LLMs Struggle with Long-Horizon Procedural Reasoning: FSM Execution Exposes Algorithmic Unreliability
Published on November 5, 2025 at 11:36 PM
Large language models (LLMs), despite excelling in tasks framed as reasoning problems, struggle with genuine procedural reasoning involving multi-step, rule-based computations. Researchers have introduced Finite-State Machine (FSM) Execution as a controlled framework to evaluate this capability. The FSM setup requires models to execute step-by-step transitions based on input actions, maintaining state consistency throughout.
Empirical results show a systematic decline in performance as task complexity and horizon increase. Models falter when rule retrieval involves high branching factors (many actions per state) compared to long memory spans (many states, few actions). Larger models demonstrate improved local accuracy but remain brittle under multi-step reasoning unless prompted to externalize intermediate steps.
These findings expose an "illusion of procedural reasoning": LLMs mimic algorithmic behavior briefly but fail to sustain coherent execution over longer procedures. FSM-based evaluation offers a means to diagnose these failures and guide the design of inductive biases, memory mechanisms, and reasoning scaffolds for genuine long-horizon procedural competence. The study emphasizes grounding "reasoning" in measurable execution fidelity to establish a rigorous foundation for improving LLM algorithmic reliability.

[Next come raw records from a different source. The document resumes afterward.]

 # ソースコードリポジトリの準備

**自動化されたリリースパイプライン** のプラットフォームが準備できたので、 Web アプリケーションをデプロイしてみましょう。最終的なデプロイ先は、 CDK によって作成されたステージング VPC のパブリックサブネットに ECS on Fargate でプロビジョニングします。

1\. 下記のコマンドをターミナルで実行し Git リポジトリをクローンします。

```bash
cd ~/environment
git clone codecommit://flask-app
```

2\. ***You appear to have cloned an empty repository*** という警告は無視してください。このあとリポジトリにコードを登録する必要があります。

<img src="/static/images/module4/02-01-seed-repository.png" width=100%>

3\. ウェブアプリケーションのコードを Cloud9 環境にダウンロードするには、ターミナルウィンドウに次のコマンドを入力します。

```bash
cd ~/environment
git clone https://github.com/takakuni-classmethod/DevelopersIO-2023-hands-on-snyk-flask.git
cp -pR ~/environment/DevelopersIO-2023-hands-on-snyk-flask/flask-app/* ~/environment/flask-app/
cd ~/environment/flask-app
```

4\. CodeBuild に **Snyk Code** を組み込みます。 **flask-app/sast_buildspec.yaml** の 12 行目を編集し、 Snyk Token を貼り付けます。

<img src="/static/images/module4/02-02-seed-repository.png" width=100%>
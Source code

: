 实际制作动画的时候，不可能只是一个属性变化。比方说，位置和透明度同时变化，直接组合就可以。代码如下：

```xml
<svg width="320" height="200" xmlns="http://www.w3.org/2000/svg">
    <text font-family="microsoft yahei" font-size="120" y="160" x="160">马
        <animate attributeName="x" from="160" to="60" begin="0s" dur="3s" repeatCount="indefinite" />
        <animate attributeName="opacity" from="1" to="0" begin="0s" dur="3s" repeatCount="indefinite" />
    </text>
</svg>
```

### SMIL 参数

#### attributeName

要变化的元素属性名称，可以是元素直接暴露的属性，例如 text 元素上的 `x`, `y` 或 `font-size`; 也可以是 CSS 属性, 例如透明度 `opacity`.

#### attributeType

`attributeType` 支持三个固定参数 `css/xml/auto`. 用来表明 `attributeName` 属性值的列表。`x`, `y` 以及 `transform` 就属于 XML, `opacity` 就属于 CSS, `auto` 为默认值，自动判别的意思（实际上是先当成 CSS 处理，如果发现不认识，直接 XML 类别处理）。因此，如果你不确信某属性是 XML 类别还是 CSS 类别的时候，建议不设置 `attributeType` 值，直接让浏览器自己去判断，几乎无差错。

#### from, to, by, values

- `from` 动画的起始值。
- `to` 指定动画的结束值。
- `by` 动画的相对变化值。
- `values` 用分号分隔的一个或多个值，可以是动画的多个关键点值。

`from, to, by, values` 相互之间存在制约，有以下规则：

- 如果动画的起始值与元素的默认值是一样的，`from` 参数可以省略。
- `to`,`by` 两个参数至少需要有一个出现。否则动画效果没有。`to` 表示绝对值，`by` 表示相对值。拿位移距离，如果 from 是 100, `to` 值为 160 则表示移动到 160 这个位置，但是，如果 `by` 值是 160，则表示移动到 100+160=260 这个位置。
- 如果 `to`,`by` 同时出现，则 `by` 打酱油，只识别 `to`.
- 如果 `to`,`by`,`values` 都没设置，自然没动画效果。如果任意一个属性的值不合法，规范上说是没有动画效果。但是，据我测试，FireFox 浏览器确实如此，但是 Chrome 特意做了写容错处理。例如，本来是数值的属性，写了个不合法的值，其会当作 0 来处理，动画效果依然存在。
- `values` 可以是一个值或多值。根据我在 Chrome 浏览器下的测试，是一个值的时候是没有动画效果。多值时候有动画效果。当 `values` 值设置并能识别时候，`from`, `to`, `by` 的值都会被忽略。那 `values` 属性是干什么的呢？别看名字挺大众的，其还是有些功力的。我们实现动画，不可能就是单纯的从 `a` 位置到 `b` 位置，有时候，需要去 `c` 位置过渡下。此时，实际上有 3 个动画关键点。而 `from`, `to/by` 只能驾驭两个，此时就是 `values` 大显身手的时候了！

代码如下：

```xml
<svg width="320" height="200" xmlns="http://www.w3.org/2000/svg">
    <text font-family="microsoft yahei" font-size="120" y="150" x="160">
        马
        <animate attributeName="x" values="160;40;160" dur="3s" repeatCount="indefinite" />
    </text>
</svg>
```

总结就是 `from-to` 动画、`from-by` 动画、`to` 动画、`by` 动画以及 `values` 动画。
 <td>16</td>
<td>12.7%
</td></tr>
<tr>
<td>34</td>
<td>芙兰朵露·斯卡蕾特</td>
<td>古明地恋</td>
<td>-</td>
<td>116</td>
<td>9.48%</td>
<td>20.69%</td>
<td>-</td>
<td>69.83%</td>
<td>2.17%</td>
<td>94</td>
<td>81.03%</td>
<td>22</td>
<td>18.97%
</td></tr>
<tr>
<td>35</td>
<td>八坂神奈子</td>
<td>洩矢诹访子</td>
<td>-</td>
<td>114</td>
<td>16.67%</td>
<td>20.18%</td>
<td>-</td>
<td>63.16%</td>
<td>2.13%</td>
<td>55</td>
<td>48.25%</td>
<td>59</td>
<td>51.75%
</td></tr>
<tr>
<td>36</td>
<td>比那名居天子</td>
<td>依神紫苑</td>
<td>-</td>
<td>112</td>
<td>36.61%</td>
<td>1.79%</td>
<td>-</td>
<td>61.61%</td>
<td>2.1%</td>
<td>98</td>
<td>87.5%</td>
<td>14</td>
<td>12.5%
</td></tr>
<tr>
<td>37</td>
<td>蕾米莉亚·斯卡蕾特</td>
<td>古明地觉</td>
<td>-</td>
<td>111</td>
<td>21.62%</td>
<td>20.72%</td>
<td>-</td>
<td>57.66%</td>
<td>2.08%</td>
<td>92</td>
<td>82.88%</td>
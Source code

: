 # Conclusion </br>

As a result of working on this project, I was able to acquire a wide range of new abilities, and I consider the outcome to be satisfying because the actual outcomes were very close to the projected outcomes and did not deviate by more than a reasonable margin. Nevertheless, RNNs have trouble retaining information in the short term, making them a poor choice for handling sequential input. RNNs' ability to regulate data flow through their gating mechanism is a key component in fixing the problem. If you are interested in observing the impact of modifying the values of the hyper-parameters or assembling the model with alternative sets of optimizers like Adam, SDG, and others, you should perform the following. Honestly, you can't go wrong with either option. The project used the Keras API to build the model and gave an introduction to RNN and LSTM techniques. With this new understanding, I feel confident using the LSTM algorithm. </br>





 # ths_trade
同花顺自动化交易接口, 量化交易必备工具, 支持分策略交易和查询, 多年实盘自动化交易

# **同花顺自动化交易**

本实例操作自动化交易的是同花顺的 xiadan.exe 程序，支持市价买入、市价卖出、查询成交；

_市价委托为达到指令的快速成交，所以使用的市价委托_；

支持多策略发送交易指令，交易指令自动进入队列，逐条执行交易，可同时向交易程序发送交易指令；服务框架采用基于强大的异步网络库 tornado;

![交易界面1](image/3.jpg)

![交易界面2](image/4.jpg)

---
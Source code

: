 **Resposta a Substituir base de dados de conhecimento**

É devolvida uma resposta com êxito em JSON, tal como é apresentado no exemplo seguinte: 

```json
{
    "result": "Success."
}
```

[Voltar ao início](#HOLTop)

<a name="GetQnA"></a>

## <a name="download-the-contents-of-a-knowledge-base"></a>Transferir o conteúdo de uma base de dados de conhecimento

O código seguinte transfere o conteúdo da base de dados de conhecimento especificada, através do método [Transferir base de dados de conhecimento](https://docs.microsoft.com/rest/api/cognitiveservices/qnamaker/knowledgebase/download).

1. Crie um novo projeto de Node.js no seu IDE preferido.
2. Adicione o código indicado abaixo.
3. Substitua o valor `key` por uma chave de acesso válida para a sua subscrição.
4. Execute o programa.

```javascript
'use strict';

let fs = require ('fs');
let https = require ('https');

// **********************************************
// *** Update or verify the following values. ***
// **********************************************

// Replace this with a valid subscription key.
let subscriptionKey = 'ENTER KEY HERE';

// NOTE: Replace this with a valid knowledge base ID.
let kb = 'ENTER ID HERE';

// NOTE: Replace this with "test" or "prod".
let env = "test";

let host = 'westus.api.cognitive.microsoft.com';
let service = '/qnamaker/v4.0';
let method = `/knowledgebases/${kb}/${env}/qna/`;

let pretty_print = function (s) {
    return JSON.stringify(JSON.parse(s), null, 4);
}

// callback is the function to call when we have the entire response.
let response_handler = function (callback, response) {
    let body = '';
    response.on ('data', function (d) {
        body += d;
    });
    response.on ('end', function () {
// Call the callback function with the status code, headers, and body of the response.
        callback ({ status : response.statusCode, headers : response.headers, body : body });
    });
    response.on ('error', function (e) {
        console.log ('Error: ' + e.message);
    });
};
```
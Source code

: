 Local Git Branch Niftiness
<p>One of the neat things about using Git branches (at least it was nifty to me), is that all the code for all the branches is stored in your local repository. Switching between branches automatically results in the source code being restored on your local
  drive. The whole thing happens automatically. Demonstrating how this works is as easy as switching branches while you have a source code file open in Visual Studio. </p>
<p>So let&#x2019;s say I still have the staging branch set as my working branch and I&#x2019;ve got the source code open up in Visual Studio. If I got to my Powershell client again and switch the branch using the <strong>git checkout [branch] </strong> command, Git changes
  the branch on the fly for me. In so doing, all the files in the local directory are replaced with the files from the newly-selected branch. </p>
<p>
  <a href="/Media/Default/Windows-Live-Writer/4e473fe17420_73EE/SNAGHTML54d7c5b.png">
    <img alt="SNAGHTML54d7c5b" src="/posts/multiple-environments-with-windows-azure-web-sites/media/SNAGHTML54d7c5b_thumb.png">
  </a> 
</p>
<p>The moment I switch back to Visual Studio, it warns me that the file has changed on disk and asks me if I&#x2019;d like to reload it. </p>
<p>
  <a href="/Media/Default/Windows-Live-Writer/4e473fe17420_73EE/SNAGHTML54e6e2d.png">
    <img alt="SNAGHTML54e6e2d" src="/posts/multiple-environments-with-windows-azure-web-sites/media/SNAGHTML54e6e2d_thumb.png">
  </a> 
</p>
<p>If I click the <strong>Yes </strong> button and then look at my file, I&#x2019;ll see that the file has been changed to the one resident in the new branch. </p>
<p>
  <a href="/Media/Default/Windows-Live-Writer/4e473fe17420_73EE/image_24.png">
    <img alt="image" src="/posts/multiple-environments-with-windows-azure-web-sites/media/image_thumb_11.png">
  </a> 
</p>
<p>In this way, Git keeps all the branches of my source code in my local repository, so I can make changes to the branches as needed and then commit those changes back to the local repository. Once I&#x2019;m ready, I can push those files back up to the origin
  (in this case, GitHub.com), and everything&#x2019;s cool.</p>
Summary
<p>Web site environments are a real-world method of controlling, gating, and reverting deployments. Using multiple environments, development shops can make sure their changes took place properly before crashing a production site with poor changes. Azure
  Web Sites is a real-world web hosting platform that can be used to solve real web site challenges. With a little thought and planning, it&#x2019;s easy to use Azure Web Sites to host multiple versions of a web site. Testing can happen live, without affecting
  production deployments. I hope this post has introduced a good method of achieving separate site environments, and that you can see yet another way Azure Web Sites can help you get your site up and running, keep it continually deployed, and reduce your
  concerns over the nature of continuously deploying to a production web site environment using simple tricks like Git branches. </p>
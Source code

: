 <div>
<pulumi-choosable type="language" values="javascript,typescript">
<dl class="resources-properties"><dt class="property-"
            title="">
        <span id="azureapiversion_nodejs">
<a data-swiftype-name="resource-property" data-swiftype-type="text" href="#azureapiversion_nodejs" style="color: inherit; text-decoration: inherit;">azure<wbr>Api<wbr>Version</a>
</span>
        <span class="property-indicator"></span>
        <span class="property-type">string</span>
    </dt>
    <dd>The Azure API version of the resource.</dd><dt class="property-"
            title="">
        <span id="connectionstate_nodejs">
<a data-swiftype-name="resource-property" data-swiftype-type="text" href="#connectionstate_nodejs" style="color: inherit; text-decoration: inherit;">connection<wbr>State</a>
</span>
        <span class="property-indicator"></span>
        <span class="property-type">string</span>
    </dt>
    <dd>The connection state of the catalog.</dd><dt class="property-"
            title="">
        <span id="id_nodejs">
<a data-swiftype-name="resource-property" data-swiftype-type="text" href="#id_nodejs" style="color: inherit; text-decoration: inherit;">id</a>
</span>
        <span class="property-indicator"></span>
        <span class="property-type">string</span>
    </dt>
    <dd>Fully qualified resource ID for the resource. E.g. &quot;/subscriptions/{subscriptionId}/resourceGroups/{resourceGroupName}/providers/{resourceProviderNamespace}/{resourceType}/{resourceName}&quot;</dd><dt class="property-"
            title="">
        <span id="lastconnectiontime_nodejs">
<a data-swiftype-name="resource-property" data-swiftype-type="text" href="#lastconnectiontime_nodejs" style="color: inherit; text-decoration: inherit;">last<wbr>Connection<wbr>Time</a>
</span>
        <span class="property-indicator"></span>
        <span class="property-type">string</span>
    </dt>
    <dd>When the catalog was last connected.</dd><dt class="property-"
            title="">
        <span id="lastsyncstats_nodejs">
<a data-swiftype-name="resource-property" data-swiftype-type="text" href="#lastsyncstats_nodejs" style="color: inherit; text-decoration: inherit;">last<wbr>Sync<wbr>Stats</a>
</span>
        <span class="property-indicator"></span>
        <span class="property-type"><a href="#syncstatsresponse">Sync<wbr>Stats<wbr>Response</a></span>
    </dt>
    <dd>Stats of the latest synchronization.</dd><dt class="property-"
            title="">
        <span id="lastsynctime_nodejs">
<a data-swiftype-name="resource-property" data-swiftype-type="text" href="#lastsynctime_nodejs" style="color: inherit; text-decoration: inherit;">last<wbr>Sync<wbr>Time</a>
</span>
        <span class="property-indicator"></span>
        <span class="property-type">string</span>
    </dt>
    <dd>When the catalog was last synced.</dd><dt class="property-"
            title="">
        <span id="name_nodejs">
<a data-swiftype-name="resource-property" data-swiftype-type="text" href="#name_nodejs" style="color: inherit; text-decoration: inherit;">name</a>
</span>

The experiments revealed that model scale improves short-horizon execution but doesn't eliminate long-horizon instability. The performance asymmetry between wide (few states, many actions) and deep (many states, few actions) FSMs highlights that failures often stem from rule retrieval under high branching factors. Instruction complexity experiments showed that LLMs struggle to perform multiple sequential steps internally but can be mitigated by prompting the model to externalize intermediate steps.